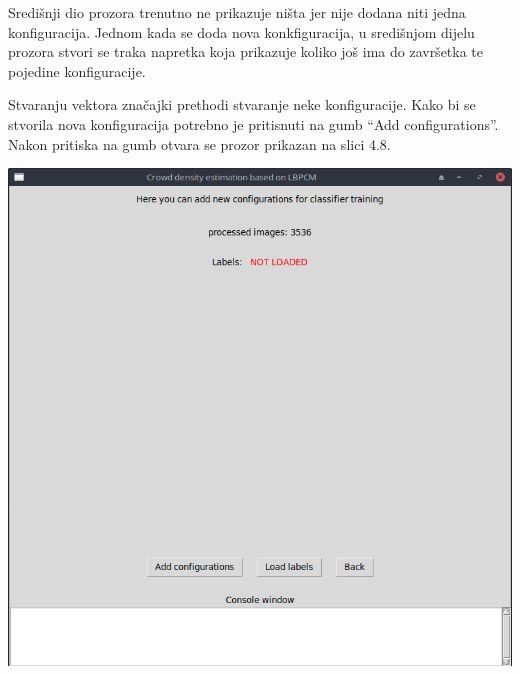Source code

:\documentclass[times, utf8, zavrsni]{fer}
\begin{document}
Središnji dio prozora trenutno ne prikazuje ništa jer nije dodana niti jedna
konfiguracija. Jednom kada se doda nova konkfiguracija, u središnjom dijelu
prozora stvori se traka napretka koja prikazuje koliko još ima do završetka 
te pojedine konfiguracije. 

Stvaranju vektora značajki prethodi stvaranje neke konfiguracije. Kako bi se 
stvorila nova konfiguracija potrebno je pritisnuti na gumb \enquote{Add configurations}.
Nakon pritiska na gumb otvara se prozor prikazan na slici 4.8.

\newpage

\begin{minipage}{\linewidth}
\centering
\includegraphics[scale=0.35]{img/fvc1.png}
\end{minipage}

\bigbreak
\end{document}
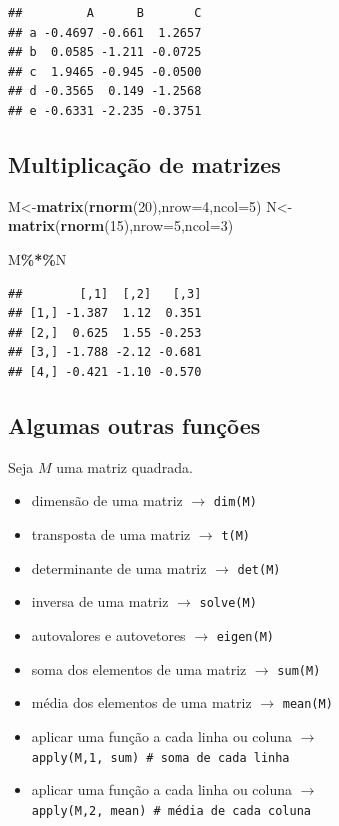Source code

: \documentclass[
]{book}
\newenvironment{Shaded}{\begin{snugshade}}{\end{snugshade}}
\newcommand{\AttributeTok}[1]{\textcolor[rgb]{0.13,0.29,0.53}{#1}}
\newcommand{\DecValTok}[1]{\textcolor[rgb]{0.00,0.00,0.81}{#1}}
\newcommand{\FunctionTok}[1]{\textcolor[rgb]{0.13,0.29,0.53}{\textbf{#1}}}
\newcommand{\NormalTok}[1]{#1}
\newcommand{\OtherTok}[1]{\textcolor[rgb]{0.56,0.35,0.01}{#1}}
\newcommand{\SpecialCharTok}[1]{\textcolor[rgb]{0.81,0.36,0.00}{\textbf{#1}}}
\begin{document}
\begin{verbatim}
##         A      B       C
## a -0.4697 -0.661  1.2657
## b  0.0585 -1.211 -0.0725
## c  1.9465 -0.945 -0.0500
## d -0.3565  0.149 -1.2568
## e -0.6331 -2.235 -0.3751
\end{verbatim}

\subsection{Multiplicação de matrizes}\label{multiplicauxe7uxe3o-de-matrizes}

\begin{Shaded}
\begin{Highlighting}[]
\NormalTok{M}\OtherTok{\textless{}{-}}\FunctionTok{matrix}\NormalTok{(}\FunctionTok{rnorm}\NormalTok{(}\DecValTok{20}\NormalTok{),}\AttributeTok{nrow=}\DecValTok{4}\NormalTok{,}\AttributeTok{ncol=}\DecValTok{5}\NormalTok{)}
\NormalTok{N}\OtherTok{\textless{}{-}}\FunctionTok{matrix}\NormalTok{(}\FunctionTok{rnorm}\NormalTok{(}\DecValTok{15}\NormalTok{),}\AttributeTok{nrow=}\DecValTok{5}\NormalTok{,}\AttributeTok{ncol=}\DecValTok{3}\NormalTok{)}

\NormalTok{M}\SpecialCharTok{\%*\%}\NormalTok{N}
\end{Highlighting}
\end{Shaded}

\begin{verbatim}
##        [,1]  [,2]   [,3]
## [1,] -1.387  1.12  0.351
## [2,]  0.625  1.55 -0.253
## [3,] -1.788 -2.12 -0.681
## [4,] -0.421 -1.10 -0.570
\end{verbatim}

\subsection{Algumas outras funções}\label{algumas-outras-funuxe7uxf5es}

Seja \(M\) uma matriz quadrada.

\begin{itemize}
\item
  dimensão de uma matriz \(\to\) \texttt{dim(M)}
\item
  transposta de uma matriz \(\to\) \texttt{t(M)}
\item
  determinante de uma matriz \(\to\) \texttt{det(M)}
\item
  inversa de uma matriz \(\to\) \texttt{solve(M)}
\item
  autovalores e autovetores \(\to\) \texttt{eigen(M)}
\item
  soma dos elementos de uma matriz \(\to\) \texttt{sum(M)}
\item
  média dos elementos de uma matriz \(\to\) \texttt{mean(M)}
\item
  aplicar uma função a cada linha ou coluna \(\to\) \texttt{apply(M,1,\ sum)\ \#\ soma\ de\ cada\ linha}
\item
  aplicar uma função a cada linha ou coluna \(\to\) \texttt{apply(M,2,\ mean)\ \#\ média\ de\ cada\ coluna}
\end{itemize}
\end{document}
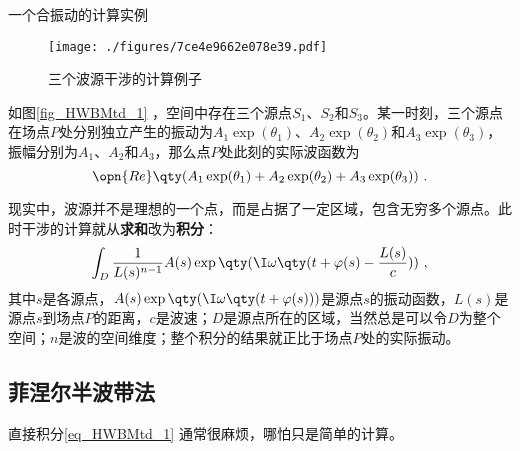 \begin{example}{一个合振动的计算实例}

\begin{figure}[ht]
\centering
\texttt{[image: ./figures/7ce4e9662e078e39.pdf]}
\caption{三个波源干涉的计算例子} \label{fig_HWBMtd_1}
\end{figure}

如图\autoref{fig_HWBMtd_1} ，空间中存在三个源点$S_1$、$S_2$和$S_3$。某一时刻，三个源点在场点$P$处分别独立产生的振动为$A_1\exp(\theta_1)$、$A_2\exp(\theta_2)$和$A_3\exp(\theta_3)$，振幅分别为$A_1$、$A_2$和$A_3$，那么点$P$处此刻的实际波函数为
\begin{equation}
\opn{Re}\qty(A_1\exp(\theta_1)+A_2\exp(\theta_2)+A_3\exp(\theta_3))~. 
\end{equation}

\end{example}




现实中，波源并不是理想的一个点，而是占据了一定区域，包含无穷多个源点。此时干涉的计算就从\textbf{求和}改为\textbf{积分}：
\begin{equation}\label{eq_HWBMtd_1}
\int_D \frac{1}{L(s)^{n-1}}A(s)\exp\qty(\I\omega\qty(t+\varphi(s)-\frac{L(s)}{c}))~, 
\end{equation}
其中$s$是各源点，$A(s)\exp\qty(\I\omega\qty(t+\varphi(s)))$是源点$s$的振动函数，$L(s)$是源点$s$到场点$P$的距离，$c$是波速；$D$是源点所在的区域，当然总是可以令$D$为整个空间；$n$是波的空间维度；整个积分的结果就正比于场点$P$处的实际振动。




\subsection{菲涅尔半波带法}


直接积分\autoref{eq_HWBMtd_1} 通常很麻烦，哪怕只是简单的计算。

•••••

About this exercise:
Return all lines of the data in which the string "média" appears.

Solution to the exercise:
  média dos elementos de uma matriz \(\to\) \texttt{mean(M)}
  aplicar uma função a cada linha ou coluna \(\to\) \texttt{apply(M,2,\ mean)\ \#\ média\ de\ cada\ coluna}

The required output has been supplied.